To adjust the limit, pass :max_buffer_size (in bytes):
# Increase for files with very long rows
CSV.parse_stream(stream, max_buffer_size: 512 * 1024 * 1024)
# Decrease to fail fast on malformed input
CSV.parse_stream(stream, max_buffer_size: 10 * 1024 * 1024)
# Also works on direct streaming APIs
RustyCSV.Streaming.stream_file("data.csv", max_buffer_size: 1_073_741_824)RustyCSV uses mimalloc as the default allocator, providing:
- 10-20% faster allocation for many small objects
- Reduced memory fragmentation
- Zero tracking overhead in default configuration
To disable mimalloc (for exotic build targets):
# In mix.exs
def project do
[
# Force local build without mimalloc
compilers: [:rustler] ++ Mix.compilers(),
rustler_crates: [rustycsv: [features: []]]
]
endFor profiling Rust-side memory during development and benchmarking. Not intended for production — it wraps every allocation with atomic counter updates, adding overhead. This is also the only source of unsafe in the codebase (required by the GlobalAlloc trait). Enable the memory_tracking feature:
# In native/rustycsv/Cargo.toml
[features]
default = ["mimalloc", "memory_tracking"]Then use:
RustyCSV.Native.reset_rust_memory_stats()
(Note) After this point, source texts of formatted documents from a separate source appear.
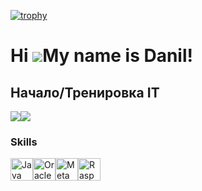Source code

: 
[![trophy](https://github-profile-trophy.vercel.app/?username=VeseOKkW&theme=onedark)](https://github.com/ryo-ma/github-profile-trophy)

Hi ![](https://user-images.githubusercontent.com/18350557/176309783-0785949b-9127-417c-8b55-ab5a4333674e.gif)My name is Danil!
==============================================================================================================================

Начало/Тренировка IT
--------------------

<a href="https://www.github.com/VeseOKkW" target="_blank" rel="noreferrer"><img
src="https://img.shields.io/github/followers/VeseOKkW?logo=github&style=for-the-badge&color=3382ed&labelColor=1e3a8a" /></a><a href="https://www.x.com/pon9_u" target="_blank" rel="noreferrer"><img
src="https://img.shields.io/twitter/follow/pon9_u?logo=twitter&style=for-the-badge&color=3382ed&labelColor=1e3a8a"
/></a>
### Skills

<p align="left">
<a href="https://www.oracle.com/java/" target="_blank" rel="noreferrer"><img src="https://raw.githubusercontent.com/danielcranney/readme-generator/main/public/icons/skills/java-colored.svg" width="36" height="36" alt="Java" /></a><a href="https://www.oracle.com/uk/index.html" target="_blank" rel="noreferrer"><img src="https://raw.githubusercontent.com/danielcranney/readme-generator/main/public/icons/skills/oracle-colored.svg" width="36" height="36" alt="Oracle" /></a><a href="https://metamask.io/" target="_blank" rel="noreferrer"><img src="https://raw.githubusercontent.com/danielcranney/readme-generator/main/public/icons/skills/metamask-colored.svg" width="36" height="36" alt="MetaMask" /></a><a href="https://www.raspberrypi.org/" target="_blank" rel="noreferrer"><img src="https://raw.githubusercontent.com/danielcranney/readme-generator/main/public/icons/skills/raspberrypi-colored.svg" width="36" height="36" alt="Raspberry Pi" /></a>
</p>
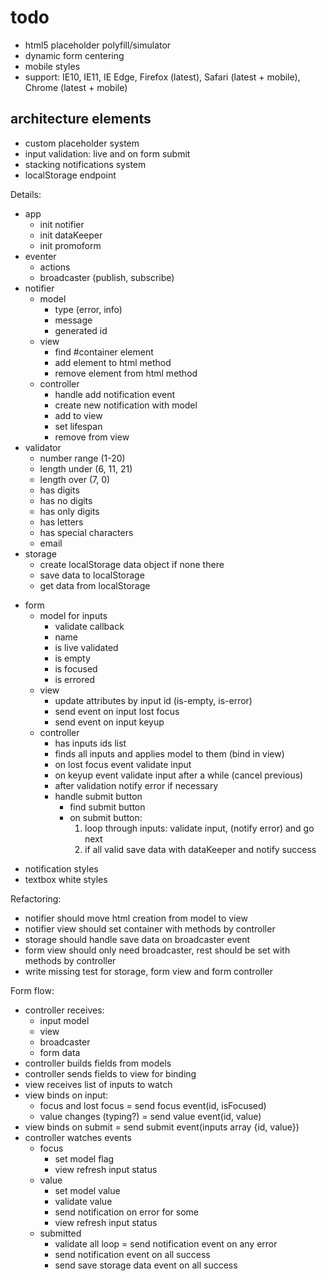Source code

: # todo

- html5 placeholder polyfill/simulator
- dynamic form centering
- mobile styles
- support: IE10, IE11, IE Edge, Firefox (latest), Safari (latest + mobile), Chrome (latest + mobile)


## architecture elements

- custom placeholder system
- input validation: live and on form submit
- stacking notifications system
- localStorage endpoint

Details:

+ app
    + init notifier
    - init dataKeeper
    - init promoform
+ eventer
    + actions
    + broadcaster (publish, subscribe)
+ notifier
    + model
        + type (error, info)
        + message
        + generated id
    + view
        + find #container element
        + add element to html method
        + remove element from html method
    + controller
        + handle add notification event
        + create new notification with model
        + add to view
        + set lifespan
        + remove from view
+ validator
    + number range (1-20)
    + length under (6, 11, 21)
    + length over (7, 0)
    + has digits
    + has no digits
    + has only digits
    + has letters
    + has special characters
    + email
+ storage
    + create localStorage data object if none there
    + save data to localStorage
    + get data from localStorage
- form
    + model for inputs
        + validate callback
        + name
        + is live validated
        + is empty
        + is focused
        + is errored
    - view
        - update attributes by input id (is-empty, is-error)
        - send event on input lost focus
        - send event on input keyup
    - controller
        - has inputs ids list
        - finds all inputs and applies model to them (bind in view)
        - on lost focus event validate input
        - on keyup event validate input after a while (cancel previous)
        - after validation notify error if necessary
        - handle submit button
            - find submit button
            - on submit button:
                1. loop through inputs: validate input, (notify error) and go next
                2. if all valid save data with dataKeeper and notify success
+ notification styles
+ textbox white styles

Refactoring:

- notifier should move html creation from model to view
- notifier view should set container with methods by controller
- storage should handle save data on broadcaster event
- form view should only need broadcaster, rest should be set with methods by controller
- write missing test for storage, form view and form controller

Form flow:

- controller receives:
    - input model
    - view
    - broadcaster
    - form data
- controller builds fields from models
- controller sends fields to view for binding
- view receives list of inputs to watch
- view binds on input:
    - focus and lost focus = send focus event(id, isFocused)
    - value changes (typing?) = send value event(id, value)
- view binds on submit = send submit event(inputs array {id, value})
- controller watches events
    - focus
        - set model flag
        - view refresh input status
    - value
        - set model value
        - validate value
        - send notification on error for some
        - view refresh input status
    - submitted
        - validate all loop = send notification event on any error
        - send notification event on all success
        - send save storage data event on all success
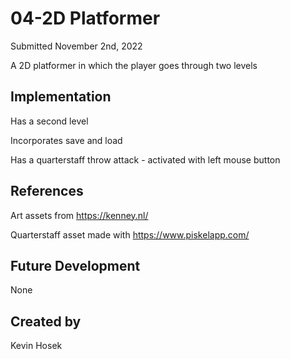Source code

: # 04-2D Platformer

Submitted November 2nd, 2022

A 2D platformer in which the player goes through two levels

## Implementation
Has a second level

Incorporates save and load

Has a quarterstaff throw attack - activated with left mouse button

## References
Art assets from https://kenney.nl/

Quarterstaff asset made with https://www.piskelapp.com/

## Future Development
None

## Created by
Kevin Hosek
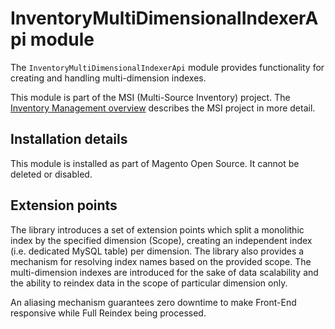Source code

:# InventoryMultiDimensionalIndexerApi module

The `InventoryMultiDimensionalIndexerApi` module  provides functionality for creating and handling multi-dimension indexes.

This module is part of the MSI (Multi-Source Inventory) project. The 
[Inventory Management overview](https://devdocs.magento.com/guides/v2.3/inventory/index.html)
describes the MSI project in more detail.

## Installation details

This module is installed as part of Magento Open Source. It cannot be deleted or disabled.


## Extension points

The library introduces a set of extension points which split a monolithic index by the specified dimension (Scope), creating 
an independent index (i.e. dedicated MySQL table) per dimension. The library also provides a mechanism for resolving 
index names based on the provided scope. The multi-dimension indexes are introduced for the sake of data scalability
and the ability to reindex data in the scope of particular dimension only.

An aliasing mechanism guarantees zero downtime to make Front-End responsive while Full Reindex being processed.
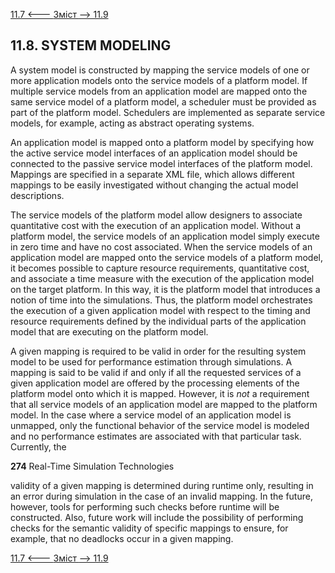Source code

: [11.7 <--- ](11_7.md) [   Зміст   ](README.md) [--> 11.9](11_9.md)

## 11.8. SYSTEM MODELING

A system model is constructed by mapping the service models of one or more application models onto the service models of a platform model. If multiple service models from an application model are mapped onto the same service model of a platform model, a scheduler must be provided as part of the platform model. Schedulers are implemented as separate service models, for example, acting as abstract operating systems.

An application model is mapped onto a platform model by specifying how the active service model interfaces of an application model should be connected to the passive service model interfaces of the platform model. Mappings are specified in a separate XML file, which allows different mappings to be easily investigated without changing the actual model descriptions.

The service models of the platform model allow designers to associate quantitative cost with the execution of an application model. Without a platform model, the service models of an application model simply execute in zero time and have no cost associated. When the service models of an application model are mapped onto the service models of a platform model, it becomes possible to capture resource requirements, quantitative cost, and associate a time measure with the execution of the application model on the target platform. In this way, it is the platform model that introduces a notion of time into the simulations. Thus, the platform model orchestrates the execution of a given application model with respect to the timing and resource requirements defined by the individual parts of the application model that are executing on the platform model.

A given mapping is required to be valid in order for the resulting system model to be used for performance estimation through simulations. A mapping is said to be valid if and only if all the requested services of a given application model are offered by the processing elements of the platform model onto which it is mapped. However, it is *not* a requirement that all service models of an application model are mapped to the platform model. In the case where a service model of an application model is unmapped, only the functional behavior of the service model is modeled and no performance estimates are associated with that particular task. Currently, the



**274**                                       Real-Time Simulation Technologies

 

validity of a given mapping is determined during runtime only, resulting in an error during simulation in the case of an invalid mapping. In the future, however, tools for performing such checks before runtime will be constructed. Also, future work will include the possibility of performing checks for the semantic validity of specific mappings to ensure, for example, that no deadlocks occur in a given mapping.

[11.7 <--- ](11_7.md) [   Зміст   ](README.md) [--> 11.9](11_9.md)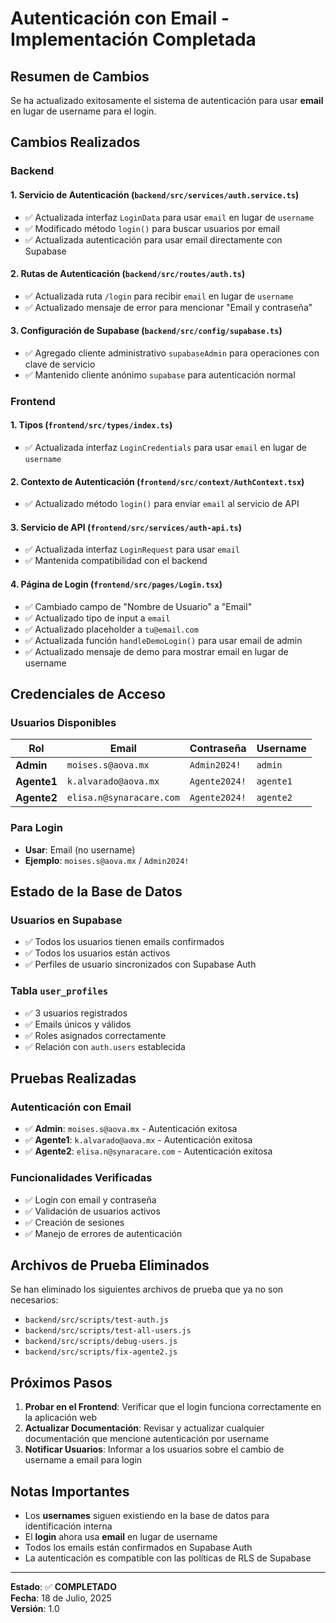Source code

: # Autenticación con Email - Implementación Completada


## Resumen de Cambios

Se ha actualizado exitosamente el sistema de autenticación para usar **email** en lugar de username para el login.

## Cambios Realizados

### Backend

#### 1. Servicio de Autenticación (`backend/src/services/auth.service.ts`)
- ✅ Actualizada interfaz `LoginData` para usar `email` en lugar de `username`
- ✅ Modificado método `login()` para buscar usuarios por email
- ✅ Actualizada autenticación para usar email directamente con Supabase

#### 2. Rutas de Autenticación (`backend/src/routes/auth.ts`)
- ✅ Actualizada ruta `/login` para recibir `email` en lugar de `username`
- ✅ Actualizado mensaje de error para mencionar "Email y contraseña"

#### 3. Configuración de Supabase (`backend/src/config/supabase.ts`)
- ✅ Agregado cliente administrativo `supabaseAdmin` para operaciones con clave de servicio
- ✅ Mantenido cliente anónimo `supabase` para autenticación normal

### Frontend

#### 1. Tipos (`frontend/src/types/index.ts`)
- ✅ Actualizada interfaz `LoginCredentials` para usar `email` en lugar de `username`

#### 2. Contexto de Autenticación (`frontend/src/context/AuthContext.tsx`)
- ✅ Actualizado método `login()` para enviar `email` al servicio de API

#### 3. Servicio de API (`frontend/src/services/auth-api.ts`)
- ✅ Actualizada interfaz `LoginRequest` para usar `email`
- ✅ Mantenida compatibilidad con el backend

#### 4. Página de Login (`frontend/src/pages/Login.tsx`)
- ✅ Cambiado campo de "Nombre de Usuario" a "Email"
- ✅ Actualizado tipo de input a `email`
- ✅ Actualizado placeholder a `tu@email.com`
- ✅ Actualizada función `handleDemoLogin()` para usar email de admin
- ✅ Actualizado mensaje de demo para mostrar email en lugar de username

## Credenciales de Acceso

### Usuarios Disponibles

| Rol | Email | Contraseña | Username |
|-----|-------|------------|----------|
| **Admin** | `moises.s@aova.mx` | `Admin2024!` | `admin` |
| **Agente1** | `k.alvarado@aova.mx` | `Agente2024!` | `agente1` |
| **Agente2** | `elisa.n@synaracare.com` | `Agente2024!` | `agente2` |

### Para Login
- **Usar**: Email (no username)
- **Ejemplo**: `moises.s@aova.mx` / `Admin2024!`

## Estado de la Base de Datos

### Usuarios en Supabase
- ✅ Todos los usuarios tienen emails confirmados
- ✅ Todos los usuarios están activos
- ✅ Perfiles de usuario sincronizados con Supabase Auth

### Tabla `user_profiles`
- ✅ 3 usuarios registrados
- ✅ Emails únicos y válidos
- ✅ Roles asignados correctamente
- ✅ Relación con `auth.users` establecida

## Pruebas Realizadas

### Autenticación con Email
- ✅ **Admin**: `moises.s@aova.mx` - Autenticación exitosa
- ✅ **Agente1**: `k.alvarado@aova.mx` - Autenticación exitosa  
- ✅ **Agente2**: `elisa.n@synaracare.com` - Autenticación exitosa

### Funcionalidades Verificadas
- ✅ Login con email y contraseña
- ✅ Validación de usuarios activos
- ✅ Creación de sesiones
- ✅ Manejo de errores de autenticación

## Archivos de Prueba Eliminados

Se han eliminado los siguientes archivos de prueba que ya no son necesarios:
- `backend/src/scripts/test-auth.js`
- `backend/src/scripts/test-all-users.js`
- `backend/src/scripts/debug-users.js`
- `backend/src/scripts/fix-agente2.js`

## Próximos Pasos

1. **Probar en el Frontend**: Verificar que el login funciona correctamente en la aplicación web
2. **Actualizar Documentación**: Revisar y actualizar cualquier documentación que mencione autenticación por username
3. **Notificar Usuarios**: Informar a los usuarios sobre el cambio de username a email para login

## Notas Importantes

- Los **usernames** siguen existiendo en la base de datos para identificación interna
- El **login** ahora usa **email** en lugar de username
- Todos los emails están confirmados en Supabase Auth
- La autenticación es compatible con las políticas de RLS de Supabase

---

**Estado**: ✅ **COMPLETADO**  
**Fecha**: 18 de Julio, 2025  
**Versión**: 1.0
result = CSV.parse_string(large_csv)
peak = RustyCSV.Native.get_rust_memory_peak()
IO.puts("Peak Rust memory: #{peak / 1_000_000} MB")When disabled (default), these functions return 0 with zero overhead.
RustyCSV uses Rust's std::simd portable SIMD, which currently requires nightly via #![feature(portable_simd)]. However, RustyCSV only uses the stabilization-safe subset of the API:
Simd::from_slice,splat,simd_eq, bitwise ops (&,|,!)Mask::to_bitmask()for extracting bit positions
We deliberately avoid the APIs that are blocking stabilization: swizzle, scatter/gather, and lane-count generics (LaneCount<N>: SupportedLaneCount). The items blocking the portable_simd tracking issue — mask semantics, supported vector size limits, and swizzle design — are unrelated to the operations we use. When std::simd stabilizes, RustyCSV will work on stable Rust with no code changes.
The prefix-XOR quote detection uses a portable shift-and-xor cascade rather than architecture-specific intrinsics, keeping the entire scanner free of unsafe code. Benchmarks show no measurable difference for the 16/32-bit masks used in CSV scanning.
# Install dependencies
mix deps.get
# Compile (includes Rust NIF)
mix compile
# Run tests (464 tests)
mix test
# Run benchmarks
mix run bench/csv_bench.exs
# Code quality
mix credo --strict
mix dialyzerMIT License - see LICENSE file for details.
RustyCSV - Purpose-built Rust NIF for ultra-fast CSV parsing in Elixir.